*** Data for the task

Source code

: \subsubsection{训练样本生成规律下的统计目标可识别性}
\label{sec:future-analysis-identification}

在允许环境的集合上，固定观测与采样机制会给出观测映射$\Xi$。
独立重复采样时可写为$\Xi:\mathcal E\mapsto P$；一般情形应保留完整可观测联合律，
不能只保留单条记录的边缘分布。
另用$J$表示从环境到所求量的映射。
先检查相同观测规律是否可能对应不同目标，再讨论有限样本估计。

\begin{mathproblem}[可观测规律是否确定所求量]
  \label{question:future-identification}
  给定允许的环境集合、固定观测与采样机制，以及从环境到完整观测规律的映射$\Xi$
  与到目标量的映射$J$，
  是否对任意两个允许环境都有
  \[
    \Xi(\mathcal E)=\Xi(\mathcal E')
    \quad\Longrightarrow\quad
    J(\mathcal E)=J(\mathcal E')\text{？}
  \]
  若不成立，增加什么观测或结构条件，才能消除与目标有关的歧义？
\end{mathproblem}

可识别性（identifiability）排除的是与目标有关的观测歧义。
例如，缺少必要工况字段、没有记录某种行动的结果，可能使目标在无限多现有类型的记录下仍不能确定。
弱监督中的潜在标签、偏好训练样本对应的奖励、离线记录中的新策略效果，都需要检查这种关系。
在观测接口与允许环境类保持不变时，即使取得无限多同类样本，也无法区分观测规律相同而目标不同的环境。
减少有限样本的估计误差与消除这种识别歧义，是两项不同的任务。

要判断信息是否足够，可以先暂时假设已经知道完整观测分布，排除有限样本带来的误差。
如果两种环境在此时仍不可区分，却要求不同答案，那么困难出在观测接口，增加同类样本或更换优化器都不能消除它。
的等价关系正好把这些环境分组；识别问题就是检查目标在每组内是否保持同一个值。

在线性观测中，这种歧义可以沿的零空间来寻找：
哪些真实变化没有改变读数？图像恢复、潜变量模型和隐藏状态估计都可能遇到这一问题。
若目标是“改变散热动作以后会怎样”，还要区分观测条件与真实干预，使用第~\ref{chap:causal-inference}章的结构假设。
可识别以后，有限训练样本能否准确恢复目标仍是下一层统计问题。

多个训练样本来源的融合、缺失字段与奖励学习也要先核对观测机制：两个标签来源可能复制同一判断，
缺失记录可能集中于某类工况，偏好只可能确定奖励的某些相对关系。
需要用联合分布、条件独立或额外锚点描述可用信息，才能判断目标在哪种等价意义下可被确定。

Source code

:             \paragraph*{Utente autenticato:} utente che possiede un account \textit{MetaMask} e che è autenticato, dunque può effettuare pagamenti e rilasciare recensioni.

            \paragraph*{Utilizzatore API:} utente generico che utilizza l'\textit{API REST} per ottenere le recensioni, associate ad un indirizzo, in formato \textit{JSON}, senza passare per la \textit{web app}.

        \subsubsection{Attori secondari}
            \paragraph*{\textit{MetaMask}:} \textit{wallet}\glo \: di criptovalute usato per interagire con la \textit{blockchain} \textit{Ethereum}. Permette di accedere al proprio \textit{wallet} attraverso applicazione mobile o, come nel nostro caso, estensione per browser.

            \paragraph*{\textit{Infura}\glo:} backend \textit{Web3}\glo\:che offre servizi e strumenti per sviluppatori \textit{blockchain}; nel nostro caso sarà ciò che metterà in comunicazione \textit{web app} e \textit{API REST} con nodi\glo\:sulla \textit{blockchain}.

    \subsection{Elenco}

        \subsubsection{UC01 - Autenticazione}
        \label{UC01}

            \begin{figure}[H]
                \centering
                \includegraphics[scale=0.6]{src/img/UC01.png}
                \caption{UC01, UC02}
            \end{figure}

******

Problem description » Copy out every entry exactly.

Your solution »
Source code

: \subsubsection{训练样本生成规律下的统计目标可识别性}
\label{sec:future-analysis-identification}

在允许环境的集合上，固定观测与采样机制会给出观测映射$\Xi$。
独立重复采样时可写为$\Xi:\mathcal E\mapsto P$；一般情形应保留完整可观测联合律，
不能只保留单条记录的边缘分布。
另用$J$表示从环境到所求量的映射。
先检查相同观测规律是否可能对应不同目标，再讨论有限样本估计。

\begin{mathproblem}[可观测规律是否确定所求量]
  \label{question:future-identification}
  给定允许的环境集合、固定观测与采样机制，以及从环境到完整观测规律的映射$\Xi$
  与到目标量的映射$J$，
  是否对任意两个允许环境都有
  \[
    \Xi(\mathcal E)=\Xi(\mathcal E')
    \quad\Longrightarrow\quad
    J(\mathcal E)=J(\mathcal E')\text{？}
  \]
  若不成立，增加什么观测或结构条件，才能消除与目标有关的歧义？
\end{mathproblem}

可识别性（identifiability）排除的是与目标有关的观测歧义。
例如，缺少必要工况字段、没有记录某种行动的结果，可能使目标在无限多现有类型的记录下仍不能确定。
弱监督中的潜在标签、偏好训练样本对应的奖励、离线记录中的新策略效果，都需要检查这种关系。
在观测接口与允许环境类保持不变时，即使取得无限多同类样本，也无法区分观测规律相同而目标不同的环境。
减少有限样本的估计误差与消除这种识别歧义，是两项不同的任务。

要判断信息是否足够，可以先暂时假设已经知道完整观测分布，排除有限样本带来的误差。
如果两种环境在此时仍不可区分，却要求不同答案，那么困难出在观测接口，增加同类样本或更换优化器都不能消除它。
的等价关系正好把这些环境分组；识别问题就是检查目标在每组内是否保持同一个值。

在线性观测中，这种歧义可以沿的零空间来寻找：
哪些真实变化没有改变读数？图像恢复、潜变量模型和隐藏状态估计都可能遇到这一问题。
若目标是“改变散热动作以后会怎样”，还要区分观测条件与真实干预，使用第~\ref{chap:causal-inference}章的结构假设。
可识别以后，有限训练样本能否准确恢复目标仍是下一层统计问题。

多个训练样本来源的融合、缺失字段与奖励学习也要先核对观测机制：两个标签来源可能复制同一判断，
缺失记录可能集中于某类工况，偏好只可能确定奖励的某些相对关系。
需要用联合分布、条件独立或额外锚点描述可用信息，才能判断目标在哪种等价意义下可被确定。

Source code

:             \paragraph*{Utente autenticato:} utente che possiede un account \textit{MetaMask} e che è autenticato, dunque può effettuare pagamenti e rilasciare recensioni.

            \paragraph*{Utilizzatore API:} utente generico che utilizza l'\textit{API REST} per ottenere le recensioni, associate ad un indirizzo, in formato \textit{JSON}, senza passare per la \textit{web app}.

        \subsubsection{Attori secondari}
            \paragraph*{\textit{MetaMask}:} \textit{wallet}\glo \: di criptovalute usato per interagire con la \textit{blockchain} \textit{Ethereum}. Permette di accedere al proprio \textit{wallet} attraverso applicazione mobile o, come nel nostro caso, estensione per browser.

            \paragraph*{\textit{Infura}\glo:} backend \textit{Web3}\glo\:che offre servizi e strumenti per sviluppatori \textit{blockchain}; nel nostro caso sarà ciò che metterà in comunicazione \textit{web app} e \textit{API REST} con nodi\glo\:sulla \textit{blockchain}.

    \subsection{Elenco}

        \subsubsection{UC01 - Autenticazione}
        \label{UC01}

            \begin{figure}[H]
                \centering
                \includegraphics[scale=0.6]{src/img/UC01.png}
                \caption{UC01, UC02}
            \end{figure}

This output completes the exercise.